Parshat Metzora (Leviticus 14:1-15:33) — Coming back into life and tshuva…what are the tools to achieve this?
Shorashim Torah Overview and Study Guide
This week’s Parshah or Torah portion discusses the ritual preparing the spiritual return of the Metzorah (spiritual leper) back into life and back to his people.
Why was exile part of the punishment?
How is it part of the cure?
The sins that led the Metzorah into his spiritual malady that placed the individual in a state of ritual impurity necessitated a ritual that would cleanse the individual of the very spiritual failings that trapped him in the first place.The ritual that is used to purify the Metzorah includes instructive symbols and metaphors.
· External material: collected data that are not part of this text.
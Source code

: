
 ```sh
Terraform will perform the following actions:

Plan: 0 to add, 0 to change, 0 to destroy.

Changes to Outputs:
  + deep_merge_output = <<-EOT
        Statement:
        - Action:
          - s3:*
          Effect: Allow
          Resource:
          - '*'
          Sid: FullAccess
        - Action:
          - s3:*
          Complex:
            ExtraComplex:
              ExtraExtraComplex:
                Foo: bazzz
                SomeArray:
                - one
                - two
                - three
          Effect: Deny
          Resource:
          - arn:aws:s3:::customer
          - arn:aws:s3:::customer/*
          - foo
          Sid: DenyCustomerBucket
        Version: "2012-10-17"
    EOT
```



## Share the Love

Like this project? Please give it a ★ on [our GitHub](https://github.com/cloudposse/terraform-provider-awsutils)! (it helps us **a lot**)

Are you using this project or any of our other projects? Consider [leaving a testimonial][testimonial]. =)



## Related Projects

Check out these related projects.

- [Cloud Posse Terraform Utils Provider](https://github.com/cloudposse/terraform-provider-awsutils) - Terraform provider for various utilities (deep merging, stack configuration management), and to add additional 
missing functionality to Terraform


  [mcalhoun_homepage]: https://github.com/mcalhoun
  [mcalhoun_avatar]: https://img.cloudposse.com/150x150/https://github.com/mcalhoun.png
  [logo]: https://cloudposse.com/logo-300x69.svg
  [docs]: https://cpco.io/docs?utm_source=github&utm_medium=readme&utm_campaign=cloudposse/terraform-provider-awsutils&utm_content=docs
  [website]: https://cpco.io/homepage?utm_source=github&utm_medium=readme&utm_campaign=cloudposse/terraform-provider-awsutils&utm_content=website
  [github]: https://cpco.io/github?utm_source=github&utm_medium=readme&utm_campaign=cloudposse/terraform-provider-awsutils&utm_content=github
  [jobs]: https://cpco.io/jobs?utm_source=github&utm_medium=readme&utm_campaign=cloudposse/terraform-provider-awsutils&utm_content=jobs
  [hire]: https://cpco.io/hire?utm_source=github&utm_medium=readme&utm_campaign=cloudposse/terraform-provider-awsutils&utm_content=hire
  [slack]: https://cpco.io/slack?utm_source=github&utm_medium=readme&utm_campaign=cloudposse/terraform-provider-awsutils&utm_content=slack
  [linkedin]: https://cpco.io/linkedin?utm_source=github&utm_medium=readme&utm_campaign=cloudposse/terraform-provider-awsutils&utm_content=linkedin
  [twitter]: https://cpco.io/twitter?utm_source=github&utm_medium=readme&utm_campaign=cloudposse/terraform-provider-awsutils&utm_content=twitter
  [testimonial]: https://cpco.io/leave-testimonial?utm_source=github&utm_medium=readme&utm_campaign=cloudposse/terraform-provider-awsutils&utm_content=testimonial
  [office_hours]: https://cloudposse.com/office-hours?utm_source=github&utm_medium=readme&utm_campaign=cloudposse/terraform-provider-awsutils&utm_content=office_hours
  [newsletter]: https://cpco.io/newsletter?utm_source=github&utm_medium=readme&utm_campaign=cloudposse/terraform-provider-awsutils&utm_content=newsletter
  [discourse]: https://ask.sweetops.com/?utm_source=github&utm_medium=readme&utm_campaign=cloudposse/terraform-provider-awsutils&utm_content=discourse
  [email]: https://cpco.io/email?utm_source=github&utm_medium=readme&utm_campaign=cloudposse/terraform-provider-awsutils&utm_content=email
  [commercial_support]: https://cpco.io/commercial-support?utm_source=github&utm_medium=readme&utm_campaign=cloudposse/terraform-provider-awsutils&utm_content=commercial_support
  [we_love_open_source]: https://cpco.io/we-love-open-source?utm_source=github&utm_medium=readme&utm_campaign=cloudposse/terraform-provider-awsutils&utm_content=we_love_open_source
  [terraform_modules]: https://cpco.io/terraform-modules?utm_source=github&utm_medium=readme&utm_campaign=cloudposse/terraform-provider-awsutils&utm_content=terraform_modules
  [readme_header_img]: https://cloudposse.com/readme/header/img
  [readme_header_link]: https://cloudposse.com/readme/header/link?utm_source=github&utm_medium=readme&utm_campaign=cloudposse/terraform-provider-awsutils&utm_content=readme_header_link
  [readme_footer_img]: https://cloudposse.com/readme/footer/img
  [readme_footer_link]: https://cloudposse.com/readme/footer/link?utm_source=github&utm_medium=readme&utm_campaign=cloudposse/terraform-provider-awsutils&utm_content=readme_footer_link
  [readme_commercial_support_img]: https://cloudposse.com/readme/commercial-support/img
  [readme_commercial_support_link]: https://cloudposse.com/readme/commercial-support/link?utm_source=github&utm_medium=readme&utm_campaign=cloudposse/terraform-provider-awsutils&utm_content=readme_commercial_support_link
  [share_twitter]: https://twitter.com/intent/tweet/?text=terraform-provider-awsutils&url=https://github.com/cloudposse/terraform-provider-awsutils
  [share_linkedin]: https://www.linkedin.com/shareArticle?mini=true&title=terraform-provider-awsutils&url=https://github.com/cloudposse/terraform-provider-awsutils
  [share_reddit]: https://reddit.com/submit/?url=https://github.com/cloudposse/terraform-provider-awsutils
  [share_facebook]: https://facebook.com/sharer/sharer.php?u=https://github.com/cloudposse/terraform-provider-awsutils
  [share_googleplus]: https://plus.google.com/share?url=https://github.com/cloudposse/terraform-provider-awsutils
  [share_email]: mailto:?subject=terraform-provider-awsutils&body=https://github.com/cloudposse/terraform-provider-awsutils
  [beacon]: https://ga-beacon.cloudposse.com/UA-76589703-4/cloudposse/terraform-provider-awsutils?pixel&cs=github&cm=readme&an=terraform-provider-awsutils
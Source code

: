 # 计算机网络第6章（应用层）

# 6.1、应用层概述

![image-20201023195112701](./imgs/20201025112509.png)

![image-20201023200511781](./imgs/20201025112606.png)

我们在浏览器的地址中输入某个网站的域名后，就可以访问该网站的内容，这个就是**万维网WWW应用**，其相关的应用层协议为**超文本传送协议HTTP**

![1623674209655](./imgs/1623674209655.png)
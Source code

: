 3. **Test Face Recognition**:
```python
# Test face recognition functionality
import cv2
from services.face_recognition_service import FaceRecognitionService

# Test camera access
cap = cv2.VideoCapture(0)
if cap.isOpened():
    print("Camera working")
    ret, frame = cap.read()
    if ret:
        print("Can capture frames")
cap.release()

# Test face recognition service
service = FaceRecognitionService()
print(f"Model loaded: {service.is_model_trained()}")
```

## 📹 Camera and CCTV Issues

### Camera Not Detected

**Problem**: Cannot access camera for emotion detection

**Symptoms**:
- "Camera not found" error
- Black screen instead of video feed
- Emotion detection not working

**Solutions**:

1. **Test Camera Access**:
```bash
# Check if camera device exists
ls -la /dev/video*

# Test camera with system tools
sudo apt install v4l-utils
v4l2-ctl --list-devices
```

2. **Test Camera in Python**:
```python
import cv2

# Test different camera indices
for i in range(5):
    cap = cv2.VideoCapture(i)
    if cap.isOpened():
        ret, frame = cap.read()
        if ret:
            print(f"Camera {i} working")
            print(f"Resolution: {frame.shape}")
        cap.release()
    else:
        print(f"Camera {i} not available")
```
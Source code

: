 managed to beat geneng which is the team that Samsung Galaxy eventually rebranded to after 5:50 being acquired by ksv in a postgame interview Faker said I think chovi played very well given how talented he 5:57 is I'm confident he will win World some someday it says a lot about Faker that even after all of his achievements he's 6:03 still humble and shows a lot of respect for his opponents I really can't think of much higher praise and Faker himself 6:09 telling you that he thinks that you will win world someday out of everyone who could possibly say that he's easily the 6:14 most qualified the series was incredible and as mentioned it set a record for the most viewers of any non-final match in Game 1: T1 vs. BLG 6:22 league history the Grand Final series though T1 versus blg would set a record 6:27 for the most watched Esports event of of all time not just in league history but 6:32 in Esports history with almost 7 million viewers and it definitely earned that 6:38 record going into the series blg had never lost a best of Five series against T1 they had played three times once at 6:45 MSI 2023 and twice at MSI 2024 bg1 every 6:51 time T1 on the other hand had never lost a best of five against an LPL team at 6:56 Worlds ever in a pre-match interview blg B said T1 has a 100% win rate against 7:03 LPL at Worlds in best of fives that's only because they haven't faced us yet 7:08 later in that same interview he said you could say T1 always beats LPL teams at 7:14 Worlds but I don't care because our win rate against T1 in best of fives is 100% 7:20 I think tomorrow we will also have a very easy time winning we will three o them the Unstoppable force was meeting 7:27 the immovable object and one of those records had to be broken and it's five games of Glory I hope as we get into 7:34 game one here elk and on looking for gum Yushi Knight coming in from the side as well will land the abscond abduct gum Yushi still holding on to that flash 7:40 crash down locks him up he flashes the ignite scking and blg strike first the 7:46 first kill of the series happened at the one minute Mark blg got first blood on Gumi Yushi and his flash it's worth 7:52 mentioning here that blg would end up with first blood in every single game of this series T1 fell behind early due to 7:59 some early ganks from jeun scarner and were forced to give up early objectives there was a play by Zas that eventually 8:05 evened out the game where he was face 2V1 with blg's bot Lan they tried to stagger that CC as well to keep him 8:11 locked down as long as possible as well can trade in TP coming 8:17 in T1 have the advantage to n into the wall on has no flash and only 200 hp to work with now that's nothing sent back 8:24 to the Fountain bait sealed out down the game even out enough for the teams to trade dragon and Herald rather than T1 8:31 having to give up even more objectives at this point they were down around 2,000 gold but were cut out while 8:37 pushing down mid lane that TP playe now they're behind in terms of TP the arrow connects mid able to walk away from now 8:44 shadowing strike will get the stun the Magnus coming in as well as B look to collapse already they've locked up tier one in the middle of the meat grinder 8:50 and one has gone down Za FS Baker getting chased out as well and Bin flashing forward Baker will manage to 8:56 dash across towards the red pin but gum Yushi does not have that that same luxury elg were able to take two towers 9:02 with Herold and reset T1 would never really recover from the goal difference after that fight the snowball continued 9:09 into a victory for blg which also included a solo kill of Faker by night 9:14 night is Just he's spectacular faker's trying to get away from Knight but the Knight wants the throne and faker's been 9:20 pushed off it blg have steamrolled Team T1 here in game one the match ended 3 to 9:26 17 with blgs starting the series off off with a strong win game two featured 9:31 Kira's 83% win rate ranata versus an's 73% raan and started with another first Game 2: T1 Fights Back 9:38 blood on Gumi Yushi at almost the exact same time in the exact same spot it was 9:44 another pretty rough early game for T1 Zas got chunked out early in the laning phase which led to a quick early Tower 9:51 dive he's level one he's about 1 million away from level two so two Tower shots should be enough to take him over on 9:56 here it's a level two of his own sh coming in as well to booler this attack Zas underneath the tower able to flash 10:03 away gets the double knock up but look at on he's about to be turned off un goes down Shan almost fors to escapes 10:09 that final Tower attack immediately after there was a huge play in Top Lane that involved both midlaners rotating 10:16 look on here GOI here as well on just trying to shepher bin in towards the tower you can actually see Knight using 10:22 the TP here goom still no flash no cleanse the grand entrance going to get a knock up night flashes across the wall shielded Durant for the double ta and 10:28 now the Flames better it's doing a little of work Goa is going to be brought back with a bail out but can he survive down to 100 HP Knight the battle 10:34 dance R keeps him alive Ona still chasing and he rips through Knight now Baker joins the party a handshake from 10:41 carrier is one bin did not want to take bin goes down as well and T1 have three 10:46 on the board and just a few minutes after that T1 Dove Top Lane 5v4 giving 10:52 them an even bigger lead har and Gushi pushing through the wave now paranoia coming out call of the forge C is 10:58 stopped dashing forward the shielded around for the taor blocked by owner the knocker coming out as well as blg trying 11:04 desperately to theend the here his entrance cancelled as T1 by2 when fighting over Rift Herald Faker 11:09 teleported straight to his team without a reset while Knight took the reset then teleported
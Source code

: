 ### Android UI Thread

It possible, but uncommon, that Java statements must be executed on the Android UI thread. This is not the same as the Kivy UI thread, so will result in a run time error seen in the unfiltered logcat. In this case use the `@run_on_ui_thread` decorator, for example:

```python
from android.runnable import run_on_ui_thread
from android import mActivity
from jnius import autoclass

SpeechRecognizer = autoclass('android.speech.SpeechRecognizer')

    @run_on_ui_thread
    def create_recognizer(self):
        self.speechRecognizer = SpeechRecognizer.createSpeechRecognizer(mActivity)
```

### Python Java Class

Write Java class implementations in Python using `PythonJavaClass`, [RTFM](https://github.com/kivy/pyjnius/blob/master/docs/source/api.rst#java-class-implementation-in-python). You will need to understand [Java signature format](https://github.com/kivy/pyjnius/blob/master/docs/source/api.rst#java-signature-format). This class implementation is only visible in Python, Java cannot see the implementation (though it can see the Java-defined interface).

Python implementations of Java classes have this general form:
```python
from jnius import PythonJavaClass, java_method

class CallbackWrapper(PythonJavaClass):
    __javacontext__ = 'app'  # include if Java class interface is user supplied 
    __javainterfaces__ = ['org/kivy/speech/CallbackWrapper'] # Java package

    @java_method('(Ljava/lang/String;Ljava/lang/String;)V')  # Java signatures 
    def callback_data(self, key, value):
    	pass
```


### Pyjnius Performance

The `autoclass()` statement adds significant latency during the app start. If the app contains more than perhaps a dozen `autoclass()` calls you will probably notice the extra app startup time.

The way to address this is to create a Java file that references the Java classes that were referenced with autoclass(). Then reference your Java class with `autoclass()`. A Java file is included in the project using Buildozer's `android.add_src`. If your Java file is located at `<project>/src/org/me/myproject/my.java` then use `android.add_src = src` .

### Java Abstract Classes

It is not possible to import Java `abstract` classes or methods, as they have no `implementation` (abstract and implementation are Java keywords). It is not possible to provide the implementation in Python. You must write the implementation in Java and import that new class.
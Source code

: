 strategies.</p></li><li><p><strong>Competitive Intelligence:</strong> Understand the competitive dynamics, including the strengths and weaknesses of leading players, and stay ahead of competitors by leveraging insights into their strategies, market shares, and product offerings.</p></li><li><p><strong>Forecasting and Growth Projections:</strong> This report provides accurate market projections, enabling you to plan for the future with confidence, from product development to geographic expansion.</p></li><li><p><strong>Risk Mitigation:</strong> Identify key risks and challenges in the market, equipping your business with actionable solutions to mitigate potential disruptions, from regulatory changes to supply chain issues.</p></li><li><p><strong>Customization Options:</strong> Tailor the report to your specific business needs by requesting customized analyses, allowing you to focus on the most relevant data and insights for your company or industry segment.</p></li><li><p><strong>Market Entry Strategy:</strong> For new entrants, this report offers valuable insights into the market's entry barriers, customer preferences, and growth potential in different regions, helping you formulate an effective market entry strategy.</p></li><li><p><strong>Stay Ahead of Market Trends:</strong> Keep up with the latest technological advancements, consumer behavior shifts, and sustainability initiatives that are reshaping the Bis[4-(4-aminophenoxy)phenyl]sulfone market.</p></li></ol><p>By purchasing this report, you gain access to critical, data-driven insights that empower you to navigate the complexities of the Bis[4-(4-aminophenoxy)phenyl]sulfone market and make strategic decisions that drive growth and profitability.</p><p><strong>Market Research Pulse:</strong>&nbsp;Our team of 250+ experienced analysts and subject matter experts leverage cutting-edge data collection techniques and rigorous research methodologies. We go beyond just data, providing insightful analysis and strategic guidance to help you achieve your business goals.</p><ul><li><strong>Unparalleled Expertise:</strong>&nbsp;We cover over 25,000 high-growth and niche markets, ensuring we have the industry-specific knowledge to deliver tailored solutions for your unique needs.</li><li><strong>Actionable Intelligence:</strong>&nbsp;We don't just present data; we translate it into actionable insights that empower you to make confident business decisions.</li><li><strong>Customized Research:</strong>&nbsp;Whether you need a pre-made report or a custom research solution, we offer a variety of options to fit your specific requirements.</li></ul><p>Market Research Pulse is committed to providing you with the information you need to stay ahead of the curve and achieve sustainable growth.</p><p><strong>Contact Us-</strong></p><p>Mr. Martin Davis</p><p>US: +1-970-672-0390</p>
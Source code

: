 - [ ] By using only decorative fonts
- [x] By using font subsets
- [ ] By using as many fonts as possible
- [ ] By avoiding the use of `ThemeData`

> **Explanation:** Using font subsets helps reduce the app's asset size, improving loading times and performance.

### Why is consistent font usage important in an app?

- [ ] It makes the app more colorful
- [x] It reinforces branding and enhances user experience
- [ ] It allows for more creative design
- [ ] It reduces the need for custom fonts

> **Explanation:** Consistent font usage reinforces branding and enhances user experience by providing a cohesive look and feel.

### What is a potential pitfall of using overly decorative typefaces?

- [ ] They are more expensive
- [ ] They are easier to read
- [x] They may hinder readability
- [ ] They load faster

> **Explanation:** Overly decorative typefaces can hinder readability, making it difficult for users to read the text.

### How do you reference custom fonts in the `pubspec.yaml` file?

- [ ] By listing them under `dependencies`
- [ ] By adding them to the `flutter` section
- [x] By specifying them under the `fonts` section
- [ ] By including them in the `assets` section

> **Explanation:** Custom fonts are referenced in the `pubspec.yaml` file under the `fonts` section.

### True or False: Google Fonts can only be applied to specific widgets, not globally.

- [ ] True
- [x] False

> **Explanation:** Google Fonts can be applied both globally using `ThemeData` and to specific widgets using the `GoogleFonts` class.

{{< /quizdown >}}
This ritual, the process of purification required two live birds ,a stick of cedar wood, red-dyed wool thread and a branch of hyssop.
What is symbolized by the two birds?
What other ritual of purification does it resemble?
What do the cedar wood together with the hyssop represent?
After the ceremony, the “cured” Metzorah is brought before the tent of meeting.this is not done with any other individual coming “out of impurity”.
What does this signify?
A house can also be afflicted with “leprosy” and again it is the Kohen that determines if the house can be purified or it must be demolished.
What does the determination of the Kohen and what happens to the furniture in the house before that determination tell us about the nature of this malady?
How do we know that only houses in Israel can be thusly affected?
We then learn about the purification of the Mikveh
What is learnt from the word MIKVEH
What part of our physical existence does it replicate?